L’offerta economica di AM Invesco che è risultata aggiudicataria prevede un impegno complessivo di 4 miliardi da parte dei nuovi soci che occorrono per
-rimborsare l’importo anticipato dallo Stato per il mantenimento in funzione degli impianti dal momento dell’apertura della procedura per 1,7 miliardi (1miliardo e 100milioni di liquidità e 600milioni di garanzie),
-realizzare gli investimenti industriali e tecnici sugli impianti per 1,3 miliardi,
-conferire allo Stato una somma residuale al termine dell’operazione di cessione.
Il problema è: che carte sull’occupazione hanno letto i commissari quando hanno fatto l’aggiudicazione ad AM invesco?
E’ possibile che il documento del 5 giugno del Mise sia stato prodotto con superficialità senza che la controparte affrontasse i livelli retributivi o l’ipotesi di un nuovo inquadramento contrattuale?
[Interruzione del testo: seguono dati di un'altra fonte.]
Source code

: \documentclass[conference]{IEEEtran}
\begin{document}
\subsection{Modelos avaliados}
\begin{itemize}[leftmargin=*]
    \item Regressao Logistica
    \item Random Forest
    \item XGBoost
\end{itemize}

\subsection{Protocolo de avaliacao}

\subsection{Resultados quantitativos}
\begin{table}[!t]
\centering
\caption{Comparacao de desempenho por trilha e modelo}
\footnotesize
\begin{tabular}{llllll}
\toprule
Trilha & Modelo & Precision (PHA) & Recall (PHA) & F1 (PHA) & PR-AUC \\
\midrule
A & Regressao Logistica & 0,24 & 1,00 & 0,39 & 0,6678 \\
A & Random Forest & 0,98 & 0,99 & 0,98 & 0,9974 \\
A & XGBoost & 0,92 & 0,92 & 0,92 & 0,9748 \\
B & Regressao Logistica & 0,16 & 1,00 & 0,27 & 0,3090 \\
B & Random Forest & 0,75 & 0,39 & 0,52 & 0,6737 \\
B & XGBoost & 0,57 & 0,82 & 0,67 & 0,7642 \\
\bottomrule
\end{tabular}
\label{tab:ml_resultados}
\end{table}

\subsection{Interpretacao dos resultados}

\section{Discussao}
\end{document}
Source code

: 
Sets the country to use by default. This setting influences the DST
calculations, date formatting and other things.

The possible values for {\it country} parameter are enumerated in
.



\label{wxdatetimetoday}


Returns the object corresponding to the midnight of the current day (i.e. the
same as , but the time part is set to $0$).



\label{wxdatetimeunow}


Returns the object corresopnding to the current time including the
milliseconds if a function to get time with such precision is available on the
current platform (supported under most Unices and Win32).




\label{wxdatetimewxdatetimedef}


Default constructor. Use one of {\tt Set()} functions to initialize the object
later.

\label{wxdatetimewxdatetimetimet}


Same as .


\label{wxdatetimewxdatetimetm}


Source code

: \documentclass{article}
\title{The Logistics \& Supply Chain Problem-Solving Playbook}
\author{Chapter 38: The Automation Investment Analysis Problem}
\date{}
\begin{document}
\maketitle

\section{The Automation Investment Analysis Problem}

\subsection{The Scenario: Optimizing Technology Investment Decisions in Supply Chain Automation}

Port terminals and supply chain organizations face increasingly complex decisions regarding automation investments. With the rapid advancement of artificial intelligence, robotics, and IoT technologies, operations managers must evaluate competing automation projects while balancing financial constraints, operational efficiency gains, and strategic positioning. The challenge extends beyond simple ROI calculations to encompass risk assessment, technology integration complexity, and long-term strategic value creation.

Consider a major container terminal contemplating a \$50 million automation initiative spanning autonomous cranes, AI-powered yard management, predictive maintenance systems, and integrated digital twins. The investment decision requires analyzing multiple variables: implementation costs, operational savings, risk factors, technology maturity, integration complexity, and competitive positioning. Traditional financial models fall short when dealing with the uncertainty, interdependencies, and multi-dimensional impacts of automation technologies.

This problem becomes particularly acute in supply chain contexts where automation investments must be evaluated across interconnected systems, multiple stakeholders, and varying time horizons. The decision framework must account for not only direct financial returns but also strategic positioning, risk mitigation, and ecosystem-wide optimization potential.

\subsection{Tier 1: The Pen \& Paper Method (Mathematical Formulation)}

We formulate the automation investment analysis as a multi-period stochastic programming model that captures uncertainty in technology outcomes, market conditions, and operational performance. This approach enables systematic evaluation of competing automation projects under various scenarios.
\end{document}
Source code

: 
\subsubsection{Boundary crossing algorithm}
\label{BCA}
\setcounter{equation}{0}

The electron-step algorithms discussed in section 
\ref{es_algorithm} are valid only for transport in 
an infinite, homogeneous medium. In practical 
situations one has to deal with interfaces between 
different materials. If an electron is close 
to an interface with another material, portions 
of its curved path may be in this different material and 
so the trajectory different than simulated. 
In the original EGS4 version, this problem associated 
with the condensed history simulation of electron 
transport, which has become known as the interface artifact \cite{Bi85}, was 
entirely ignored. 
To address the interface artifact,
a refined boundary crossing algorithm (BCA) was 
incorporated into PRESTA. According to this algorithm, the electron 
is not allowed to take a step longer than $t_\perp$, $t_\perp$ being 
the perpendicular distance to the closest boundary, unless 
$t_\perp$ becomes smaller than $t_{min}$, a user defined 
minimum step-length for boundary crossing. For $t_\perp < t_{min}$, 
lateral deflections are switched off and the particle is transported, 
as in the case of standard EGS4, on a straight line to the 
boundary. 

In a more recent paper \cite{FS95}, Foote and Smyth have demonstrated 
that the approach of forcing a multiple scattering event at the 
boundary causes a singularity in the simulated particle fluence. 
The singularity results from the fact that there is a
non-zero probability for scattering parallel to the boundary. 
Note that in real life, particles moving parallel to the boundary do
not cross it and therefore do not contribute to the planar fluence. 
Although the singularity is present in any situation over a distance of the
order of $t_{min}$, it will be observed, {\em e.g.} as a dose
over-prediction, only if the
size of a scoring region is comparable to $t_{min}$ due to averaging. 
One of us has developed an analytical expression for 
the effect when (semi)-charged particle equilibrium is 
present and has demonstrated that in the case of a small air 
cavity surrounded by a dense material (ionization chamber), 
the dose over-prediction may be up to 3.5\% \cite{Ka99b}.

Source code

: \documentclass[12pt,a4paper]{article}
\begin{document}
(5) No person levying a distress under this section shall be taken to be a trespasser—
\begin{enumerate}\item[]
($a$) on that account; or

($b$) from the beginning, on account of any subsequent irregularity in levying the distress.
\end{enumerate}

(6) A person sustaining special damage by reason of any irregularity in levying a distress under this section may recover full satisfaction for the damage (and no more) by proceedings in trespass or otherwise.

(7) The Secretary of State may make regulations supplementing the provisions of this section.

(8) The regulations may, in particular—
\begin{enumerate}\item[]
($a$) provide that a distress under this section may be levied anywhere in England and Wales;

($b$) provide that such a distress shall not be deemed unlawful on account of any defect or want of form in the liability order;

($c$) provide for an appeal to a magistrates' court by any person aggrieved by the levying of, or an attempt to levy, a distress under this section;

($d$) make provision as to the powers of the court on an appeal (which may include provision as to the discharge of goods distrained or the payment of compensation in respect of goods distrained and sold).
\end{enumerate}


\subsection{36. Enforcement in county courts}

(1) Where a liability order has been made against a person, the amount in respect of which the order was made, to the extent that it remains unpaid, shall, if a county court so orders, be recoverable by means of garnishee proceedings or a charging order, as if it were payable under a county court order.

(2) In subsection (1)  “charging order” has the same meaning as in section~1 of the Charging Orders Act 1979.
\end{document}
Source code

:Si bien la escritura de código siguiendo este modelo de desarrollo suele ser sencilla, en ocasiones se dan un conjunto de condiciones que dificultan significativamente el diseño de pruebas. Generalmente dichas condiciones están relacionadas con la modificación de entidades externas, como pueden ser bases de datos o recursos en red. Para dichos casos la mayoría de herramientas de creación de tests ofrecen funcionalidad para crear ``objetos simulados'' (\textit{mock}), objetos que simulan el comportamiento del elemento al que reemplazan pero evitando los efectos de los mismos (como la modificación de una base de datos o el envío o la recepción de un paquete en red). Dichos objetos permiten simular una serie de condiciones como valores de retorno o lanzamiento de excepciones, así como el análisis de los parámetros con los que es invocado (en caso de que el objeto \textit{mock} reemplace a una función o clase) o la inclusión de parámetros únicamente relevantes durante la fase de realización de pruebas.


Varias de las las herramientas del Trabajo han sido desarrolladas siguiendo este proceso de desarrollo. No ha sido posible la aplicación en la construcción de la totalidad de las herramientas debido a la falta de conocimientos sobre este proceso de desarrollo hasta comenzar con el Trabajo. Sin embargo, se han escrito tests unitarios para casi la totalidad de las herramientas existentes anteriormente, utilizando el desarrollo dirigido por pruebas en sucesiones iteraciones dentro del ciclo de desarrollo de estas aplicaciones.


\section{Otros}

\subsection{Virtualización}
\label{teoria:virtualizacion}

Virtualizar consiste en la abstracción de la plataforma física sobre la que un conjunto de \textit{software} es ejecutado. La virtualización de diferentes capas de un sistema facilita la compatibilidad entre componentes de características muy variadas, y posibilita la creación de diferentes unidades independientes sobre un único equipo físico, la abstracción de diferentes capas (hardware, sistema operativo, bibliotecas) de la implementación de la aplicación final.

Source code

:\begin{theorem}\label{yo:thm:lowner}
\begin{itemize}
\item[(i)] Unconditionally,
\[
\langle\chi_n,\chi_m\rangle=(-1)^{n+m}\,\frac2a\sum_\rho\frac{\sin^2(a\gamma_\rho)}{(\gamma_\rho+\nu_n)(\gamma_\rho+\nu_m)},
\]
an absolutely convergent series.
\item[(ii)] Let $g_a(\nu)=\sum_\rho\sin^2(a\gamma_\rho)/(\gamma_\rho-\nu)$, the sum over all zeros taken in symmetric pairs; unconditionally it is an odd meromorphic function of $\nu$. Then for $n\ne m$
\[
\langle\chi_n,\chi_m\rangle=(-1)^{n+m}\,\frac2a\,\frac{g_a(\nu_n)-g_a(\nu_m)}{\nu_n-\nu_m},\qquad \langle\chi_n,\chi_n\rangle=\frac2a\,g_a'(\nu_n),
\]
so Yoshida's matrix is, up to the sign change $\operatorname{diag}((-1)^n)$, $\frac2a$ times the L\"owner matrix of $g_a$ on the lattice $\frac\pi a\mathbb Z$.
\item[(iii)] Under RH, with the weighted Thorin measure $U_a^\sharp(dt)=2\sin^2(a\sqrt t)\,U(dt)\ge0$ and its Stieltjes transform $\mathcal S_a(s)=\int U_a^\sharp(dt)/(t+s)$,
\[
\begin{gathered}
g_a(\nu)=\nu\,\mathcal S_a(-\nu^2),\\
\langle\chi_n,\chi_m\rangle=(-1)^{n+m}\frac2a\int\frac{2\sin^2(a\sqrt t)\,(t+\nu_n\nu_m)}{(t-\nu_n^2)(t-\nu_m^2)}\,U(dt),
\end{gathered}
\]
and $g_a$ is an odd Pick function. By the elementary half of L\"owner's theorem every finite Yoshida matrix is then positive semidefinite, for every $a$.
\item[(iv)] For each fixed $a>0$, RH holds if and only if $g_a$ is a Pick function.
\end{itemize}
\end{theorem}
E ciò è verosimile quando dentro l’assetto societario degli acquirenti c’è un socio ben legato agli aspetti finanziari in cui è già intervenuto il Governo (Marcegaglia – Monte Paschi)?
Oppure è tutta una strategia per mantenere in piedi un ambiente in suspence per dare un esito positivo prima delle elezioni di primavera considerato che sono coinvolte oltre 20mila persone tra azienda e indotto? (“Calenda che lascia il tavolo” ha già indotto molti ad un positivo approccio).